In late 2015, a university in Osaka announced a new effort to deal with the eel shortage. It was farming catfish with the aim of marketing it as a replacement for kabayaki eel, the most popular unagi preparation, which is made by slowly grilling cleaned and skewered eel over charcoal, dipping it repeatedly in a sweet and savory marinade made from soy sauce and mirin. In Tokyo, this preparation is typically served over rice with a light dusting of the powdered Japanese pepper called sansho.

Then, in the summer of 2016, a popular daytime variety program invited a celebrity chef to show viewers how they could prepare kabayaki using freshwater fish as a substitute for unagi. “Maybe we don’t need to eat eel after all,” one presenter said as he tucked into his plate. Just a few months later, in September, the Standing Committee of the Convention on International Trade in Endangered Species convened in South Africa, where the prevailing mood suggested that the European Union may back a moratorium on eel harvesting, which could take effect in three years if it passes. This could, in theory, restrict the flow of European glass eels to Chinese farms that raise eels primarily for the Japanese market. But it’s hard to imagine that such a move would accomplish much more than increasing demand for glass eels caught in the U.S., where, in 2013, Maine fisherman caught eighteen thousand pounds of the tiny creatures for export to Asia, bringing in about thirty-three million dollars.

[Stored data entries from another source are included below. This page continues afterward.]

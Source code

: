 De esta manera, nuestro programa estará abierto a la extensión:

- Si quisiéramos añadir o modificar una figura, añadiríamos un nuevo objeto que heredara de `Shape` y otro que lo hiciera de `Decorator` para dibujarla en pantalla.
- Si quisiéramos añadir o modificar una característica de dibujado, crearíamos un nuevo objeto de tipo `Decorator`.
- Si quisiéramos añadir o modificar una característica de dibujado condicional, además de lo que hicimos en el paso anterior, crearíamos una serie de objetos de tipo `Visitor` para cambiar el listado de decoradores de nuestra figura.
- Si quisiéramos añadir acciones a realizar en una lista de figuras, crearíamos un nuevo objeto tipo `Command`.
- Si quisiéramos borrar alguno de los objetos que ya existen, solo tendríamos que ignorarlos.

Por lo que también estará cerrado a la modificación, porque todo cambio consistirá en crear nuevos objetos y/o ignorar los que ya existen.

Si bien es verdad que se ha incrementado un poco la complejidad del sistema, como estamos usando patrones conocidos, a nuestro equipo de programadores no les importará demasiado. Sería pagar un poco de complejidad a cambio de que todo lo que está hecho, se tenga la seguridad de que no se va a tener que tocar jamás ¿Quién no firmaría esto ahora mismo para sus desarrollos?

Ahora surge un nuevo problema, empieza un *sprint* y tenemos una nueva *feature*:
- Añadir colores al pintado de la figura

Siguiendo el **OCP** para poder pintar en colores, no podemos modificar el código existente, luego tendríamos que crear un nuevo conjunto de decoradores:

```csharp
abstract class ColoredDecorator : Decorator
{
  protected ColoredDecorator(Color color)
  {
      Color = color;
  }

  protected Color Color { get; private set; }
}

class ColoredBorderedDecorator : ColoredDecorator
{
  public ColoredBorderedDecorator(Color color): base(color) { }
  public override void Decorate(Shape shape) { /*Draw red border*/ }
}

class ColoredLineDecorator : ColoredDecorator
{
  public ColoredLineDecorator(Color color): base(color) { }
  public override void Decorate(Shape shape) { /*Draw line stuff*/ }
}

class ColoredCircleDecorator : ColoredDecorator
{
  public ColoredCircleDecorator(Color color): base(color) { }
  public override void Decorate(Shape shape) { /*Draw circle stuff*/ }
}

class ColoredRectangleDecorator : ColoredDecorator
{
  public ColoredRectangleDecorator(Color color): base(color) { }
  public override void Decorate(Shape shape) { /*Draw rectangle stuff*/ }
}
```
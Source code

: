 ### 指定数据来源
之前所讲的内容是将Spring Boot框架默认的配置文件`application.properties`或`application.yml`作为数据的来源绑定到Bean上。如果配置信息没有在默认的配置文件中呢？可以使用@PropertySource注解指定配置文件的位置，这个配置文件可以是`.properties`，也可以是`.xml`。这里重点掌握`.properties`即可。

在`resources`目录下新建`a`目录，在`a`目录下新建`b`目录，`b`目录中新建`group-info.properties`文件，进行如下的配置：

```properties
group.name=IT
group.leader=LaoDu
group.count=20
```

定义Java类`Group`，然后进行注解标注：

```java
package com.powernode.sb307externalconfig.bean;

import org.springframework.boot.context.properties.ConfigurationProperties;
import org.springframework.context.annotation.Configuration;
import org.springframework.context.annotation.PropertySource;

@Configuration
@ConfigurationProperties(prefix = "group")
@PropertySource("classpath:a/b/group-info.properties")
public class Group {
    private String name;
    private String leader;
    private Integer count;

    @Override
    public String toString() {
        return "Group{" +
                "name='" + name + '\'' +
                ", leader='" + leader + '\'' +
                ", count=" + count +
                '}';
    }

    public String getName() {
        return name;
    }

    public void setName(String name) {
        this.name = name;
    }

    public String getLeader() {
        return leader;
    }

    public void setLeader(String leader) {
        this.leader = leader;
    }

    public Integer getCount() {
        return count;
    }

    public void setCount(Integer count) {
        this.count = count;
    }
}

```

Then there’s the matter of illegally harvested and traded specimens. Last April, a report by the Japanese news agency Kyodo claimed that Japan was circumventing regulations meant to curb overfishing by importing vast quantities of glass eels from Hong Kong. And, despite broad public curiosity about unagi alternatives, Tokyo supermarkets reported that sales of prepared kabayaki meals climbed ten per cent year-on-year last July, despite the fact that one of the most popular retailers had raised its prices by about three U.S. dollars per serving.

The Day of the Ox fell on July 30th in 2016, and for weeks beforehand the convenience stores and supermarkets in my west Tokyo neighborhood distributed full-color flyers advertising various kabayaki sets that could be ordered in advance for between ten and thirty U.S. dollars. One such advertisement declared unagi “the irresistible flavor of summer.” Though I had not been able to resist my annual visit to Nodaiwa earlier in the summer, I opted for a less traditional meal on the day when unagi consumption reaches its peak: for the first time, I celebrated the Day of the Ox with catfish kabayaki. Although it is popular as a summer dish, unagi is actually at its most delicious in December, after it has grown fatter to protect itself against the cold of winter. And despite my willingness to experiment with substitutes, there’s nothing like the real thing when the real thing is at its best. So, when I arrive in Tokyo for the holidays after several months away, I have no doubt that I will head straight to Nodaiwa, as usual. The sign out front will tell me everything I need to know.